On 6/30/11, Devin Reade gdr@gno.org wrote:
I don't recall you mentioning which VM solution you're using.
KVM :)
Some problematic areas that I've seen when using VMs:
- memory ballooning sometimes causes problems (I've not actually seen it, but I've seen various warnings about having it enabled and resultant flakiness, and I run with it disabled)

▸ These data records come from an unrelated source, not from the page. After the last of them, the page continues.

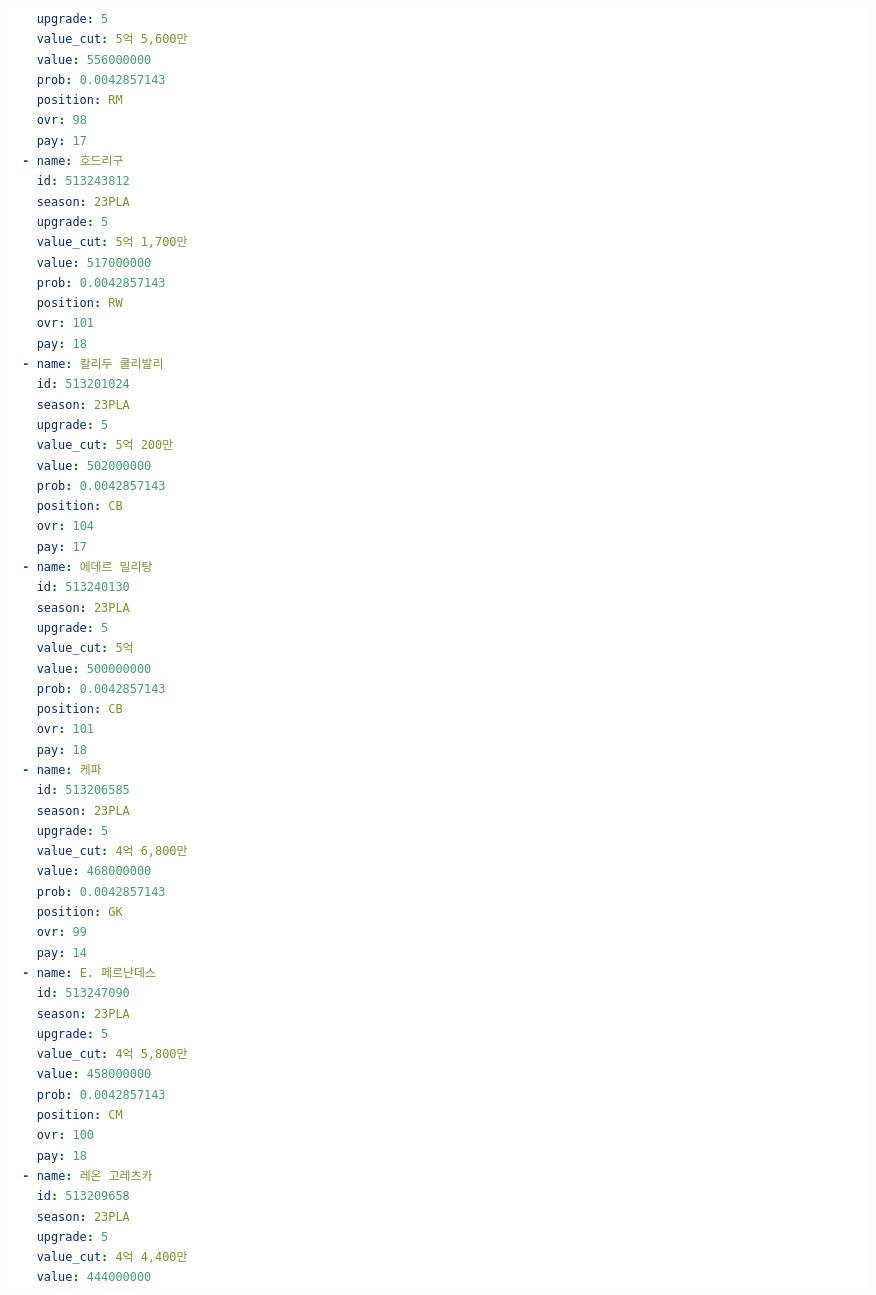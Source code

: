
 ```yaml
    upgrade: 5
    value_cut: 5억 5,600만
    value: 556000000
    prob: 0.0042857143
    position: RM
    ovr: 98
    pay: 17
  - name: 호드리구
    id: 513243812
    season: 23PLA
    upgrade: 5
    value_cut: 5억 1,700만
    value: 517000000
    prob: 0.0042857143
    position: RW
    ovr: 101
    pay: 18
  - name: 칼리두 쿨리발리
    id: 513201024
    season: 23PLA
    upgrade: 5
    value_cut: 5억 200만
    value: 502000000
    prob: 0.0042857143
    position: CB
    ovr: 104
    pay: 17
  - name: 에데르 밀리탕
    id: 513240130
    season: 23PLA
    upgrade: 5
    value_cut: 5억
    value: 500000000
    prob: 0.0042857143
    position: CB
    ovr: 101
    pay: 18
  - name: 케파
    id: 513206585
    season: 23PLA
    upgrade: 5
    value_cut: 4억 6,800만
    value: 468000000
    prob: 0.0042857143
    position: GK
    ovr: 99
    pay: 14
  - name: E. 페르난데스
    id: 513247090
    season: 23PLA
    upgrade: 5
    value_cut: 4억 5,800만
    value: 458000000
    prob: 0.0042857143
    position: CM
    ovr: 100
    pay: 18
  - name: 레온 고레츠카
    id: 513209658
    season: 23PLA
    upgrade: 5
    value_cut: 4억 4,400만
    value: 444000000
```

This might be one of the problems, because I just realized while the swap used is still pretty small at around 200MB, it's about 5x the "normal" amount of about 40MB. But since I set an initial 1GB with an upper limit of 1.5GB, I'll expect the amount of memory available to be 1.5GB at least when swap usage goes up. However, this isn't the case, the ballooning doesn't seem to be happening so maybe that's part of the problem: one of them just wanted to use a bit more memory for whatsoever reasons but didn't get it and start hitting swap and the i/o starts going crazy.
I/O stacks not doing TCP segment offload correctly. This is an ugly one that bit me hard and took a while to track down. It's happened in both ESXi and Xen (and I'm not saying that KVM isn't affected, either).

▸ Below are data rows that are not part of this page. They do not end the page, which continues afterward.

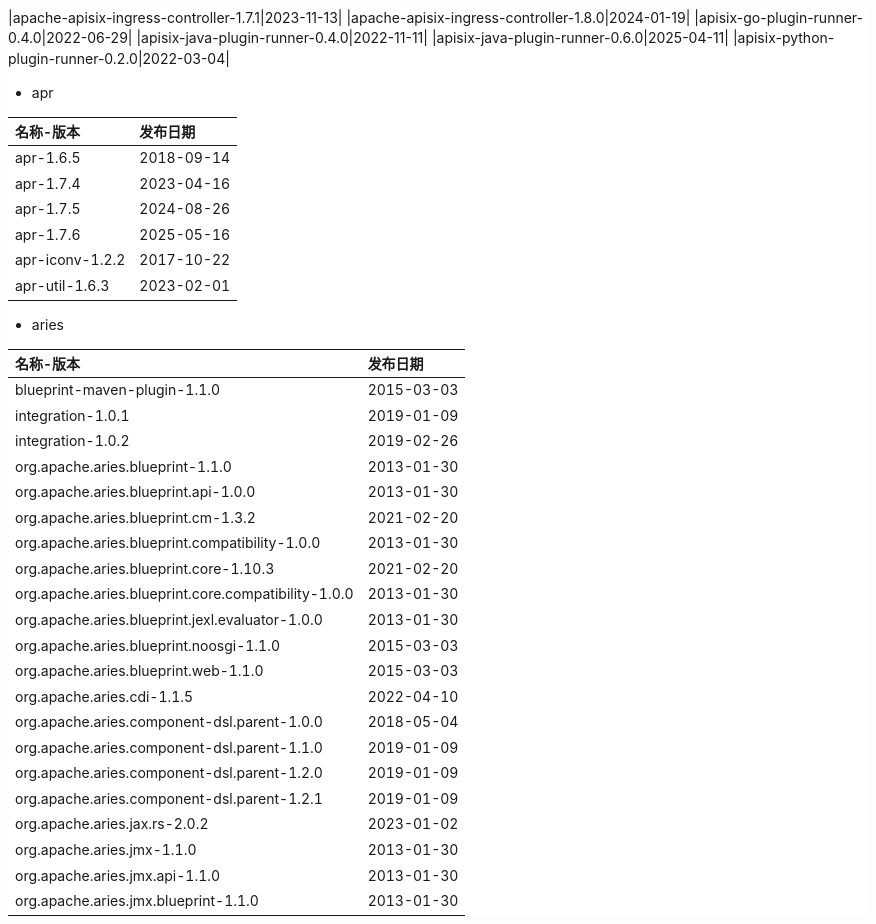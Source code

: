  |apache-apisix-ingress-controller-1.7.1|2023-11-13|
 |apache-apisix-ingress-controller-1.8.0|2024-01-19|
 |apisix-go-plugin-runner-0.4.0|2022-06-29|
 |apisix-java-plugin-runner-0.4.0|2022-11-11|
 |apisix-java-plugin-runner-0.6.0|2025-04-11|
 |apisix-python-plugin-runner-0.2.0|2022-03-04|
- apr

|名称-版本|发布日期|
|:----|:----|
|apr-1.6.5|2018-09-14|
 |apr-1.7.4|2023-04-16|
 |apr-1.7.5|2024-08-26|
 |apr-1.7.6|2025-05-16|
 |apr-iconv-1.2.2|2017-10-22|
 |apr-util-1.6.3|2023-02-01|
- aries

|名称-版本|发布日期|
|:----|:----|
|blueprint-maven-plugin-1.1.0|2015-03-03|
 |integration-1.0.1|2019-01-09|
 |integration-1.0.2|2019-02-26|
 |org.apache.aries.blueprint-1.1.0|2013-01-30|
 |org.apache.aries.blueprint.api-1.0.0|2013-01-30|
 |org.apache.aries.blueprint.cm-1.3.2|2021-02-20|
 |org.apache.aries.blueprint.compatibility-1.0.0|2013-01-30|
 |org.apache.aries.blueprint.core-1.10.3|2021-02-20|
 |org.apache.aries.blueprint.core.compatibility-1.0.0|2013-01-30|
 |org.apache.aries.blueprint.jexl.evaluator-1.0.0|2013-01-30|
 |org.apache.aries.blueprint.noosgi-1.1.0|2015-03-03|
 |org.apache.aries.blueprint.web-1.1.0|2015-03-03|
 |org.apache.aries.cdi-1.1.5|2022-04-10|
 |org.apache.aries.component-dsl.parent-1.0.0|2018-05-04|
 |org.apache.aries.component-dsl.parent-1.1.0|2019-01-09|
 |org.apache.aries.component-dsl.parent-1.2.0|2019-01-09|
 |org.apache.aries.component-dsl.parent-1.2.1|2019-01-09|
 |org.apache.aries.jax.rs-2.0.2|2023-01-02|
 |org.apache.aries.jmx-1.1.0|2013-01-30|
 |org.apache.aries.jmx.api-1.1.0|2013-01-30|
 |org.apache.aries.jmx.blueprint-1.1.0|2013-01-30|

The symptoms of this is things seem to be fine under low load, but as network traffic starts to increase TCP sessions start stalling out or dying. I've seen it to the point where I can't even maintain an ssh session long enough to get a login prompt.
This might be possible but at the moment I'll consider it unlikely since the problem don't usually happen during low load periods i.e. not when the users are connecting to the email or app service during working hours.
So I'll KIV this first and see if simply setting the max/current memory without relying on ballooning works.